Three construction company supervisors quickly learned about a dramatic break in a firefighting water pipe that authorities later linked to a deadly blaze at a condemned ground zero bank tower, a worker told jurors Monday at the supervisors' manslaughter trial.
By sketching jurors a picture of the supervisors gathered around a fallen segment of the pipe in the former Deutsche Bank building's basement, Adolpho Ortiz helped reinforce prosecutors' argument that the defendants knew about the break and didn't fix it. The severed pipe became a fatal factor in an August 2007 blaze that claimed two firefighters, prosecutors say.
Defendants Jeffrey Melofchik, Salvatore DePaola and Mitchel Alvo say they didn't recognize the pipe's role and are being scapegoated for myriad hazards and regulatory failures at the building.
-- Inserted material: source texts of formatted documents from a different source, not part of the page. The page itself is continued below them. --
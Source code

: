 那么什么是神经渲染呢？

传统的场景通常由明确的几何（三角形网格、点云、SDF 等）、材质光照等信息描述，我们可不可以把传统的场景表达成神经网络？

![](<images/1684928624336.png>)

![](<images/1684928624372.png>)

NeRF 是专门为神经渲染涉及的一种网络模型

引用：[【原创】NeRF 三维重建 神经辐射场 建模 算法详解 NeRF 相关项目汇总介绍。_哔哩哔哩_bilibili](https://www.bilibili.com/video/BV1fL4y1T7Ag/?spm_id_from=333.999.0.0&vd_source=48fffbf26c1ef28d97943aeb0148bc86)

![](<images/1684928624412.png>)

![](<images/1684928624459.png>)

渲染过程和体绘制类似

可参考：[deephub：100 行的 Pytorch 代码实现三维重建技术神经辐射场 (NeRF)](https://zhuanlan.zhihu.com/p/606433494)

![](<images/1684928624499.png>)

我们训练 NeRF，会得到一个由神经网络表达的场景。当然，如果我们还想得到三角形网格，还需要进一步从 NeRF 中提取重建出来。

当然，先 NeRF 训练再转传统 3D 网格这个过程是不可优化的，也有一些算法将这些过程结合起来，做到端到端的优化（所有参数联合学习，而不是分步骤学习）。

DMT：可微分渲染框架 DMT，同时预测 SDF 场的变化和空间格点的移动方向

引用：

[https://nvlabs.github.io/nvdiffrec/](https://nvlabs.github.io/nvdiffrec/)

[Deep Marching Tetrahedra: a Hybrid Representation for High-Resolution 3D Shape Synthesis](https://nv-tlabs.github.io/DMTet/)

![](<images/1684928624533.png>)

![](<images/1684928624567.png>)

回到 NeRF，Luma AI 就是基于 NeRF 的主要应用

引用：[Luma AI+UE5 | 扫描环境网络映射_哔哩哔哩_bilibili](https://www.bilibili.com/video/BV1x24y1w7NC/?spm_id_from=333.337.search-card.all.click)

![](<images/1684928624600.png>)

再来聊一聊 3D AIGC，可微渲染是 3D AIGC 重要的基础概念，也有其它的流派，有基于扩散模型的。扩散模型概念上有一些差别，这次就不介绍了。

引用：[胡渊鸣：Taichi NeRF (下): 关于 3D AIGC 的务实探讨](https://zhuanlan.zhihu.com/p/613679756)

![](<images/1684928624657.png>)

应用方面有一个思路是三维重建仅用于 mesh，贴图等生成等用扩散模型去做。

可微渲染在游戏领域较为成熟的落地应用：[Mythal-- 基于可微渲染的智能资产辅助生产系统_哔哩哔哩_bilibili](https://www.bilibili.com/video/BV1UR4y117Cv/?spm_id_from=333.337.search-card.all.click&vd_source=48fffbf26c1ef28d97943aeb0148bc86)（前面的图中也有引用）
The men were among many working to clean and dismantle the once 41-story bank building, which was contaminated by toxic debris in the Sept. 11, 2001, terror attacks.
Ortiz testified last week that Alvo, a cleanup director, and DePaola, an asbestos-removal foreman, had told him to cut down supports that held up the firefighting pipe because they were proving hard to clean as an important inspection loomed in autumn 2006. Ortiz said he'd told DePaola the pipe, called a standpipe, supplied emergency water.
"That was the comment I made," he reiterated Monday, testifying with the aid of a Spanish interpreter.
But a few hours later, "we were all busy working, and there was a loud noise" as a section of the pipe plummeted to the basement floor, Ortiz recalled Monday. "It bounced a few times. ... It was really loud."
He said he summoned DePaola, and Mitchel Alvo and site safety supervisor Jeffrey Melofchik soon followed. Prosecutors say the supervisors ultimately had some 42 feet of the standpipe cut up and carted off and did nothing to flag or repair it.
Defense lawyers pointed out, through questioning, that Ortiz had kept working in the building and didn't believe it was dangerous after the pipe fell, and they suggested that the Colombian-born worker was motivated to tell investigators and prosecutors what they wanted to hear because they spoke to him about his immigration status.
Ortiz didn't detail those conversations but said he wasn't promised help or threatened with trouble. Manhattan prosecutors wouldn't discuss the exchanges.
A worker's careless smoking started the fire, which tore through nine floors of the building. Firefighters Robert Beddia, 53, and Joseph P. Graffagnino, 33, died after being trapped in thick smoke.
Prosecutors point to the broken standpipe, noting that it took firefighters about an hour to get water on the flames. Defense lawyers say other factors, including stairwell barriers and fans meant to contain toxins, did more to create the perilous conditions.
After the blaze, investigators found a litany of shortcomings in government agencies' oversight of the building _ including failures by the fire department, which was supposed to inspect the building every 15 days but hadn't done so in more than a year. The city and general contractor Bovis Lend Lease acknowledged mistakes but weren't charged with any crimes.
Melofchik, 49, DePaola, 56, Alvo, 58, and the John Galt Corp., which employed Alvo and DePaola, have pleaded not guilty. If convicted, the men could face up to 15 years in prison, and the company could face a $10,000 fine.
Meanwhile, Staten Island prosecutors on Monday unveiled an unrelated case that arose from the extensive investigation into the fire.
Former crane supervisor Bruce Greenberg, falsely claiming he couldn't work because of lung disease, collected Social Security payments while working on dismantling the former bank building between 2004 and 2008, District Attorney Daniel Donovan said.
Greenberg pleaded not guilty to grand larceny and other charges. His wife, Angela Greenberg, pleaded not guilty to charges including filing a false tax return. They have been released without bail. Neither is charged with any wrongdoing related to the fire.
The probe that followed the fire spurred at least one other tangential criminal case: charges against three men and four check-cashing companies accused of doctoring their records to get around state financial reporting requirements. The companies cashed checks for construction companies that worked on taking down the bank tower, Manhattan prosecutors said. The construction firms weren't charged.
The men and check-cashing companies have pleaded guilty, prosectutors said Monday.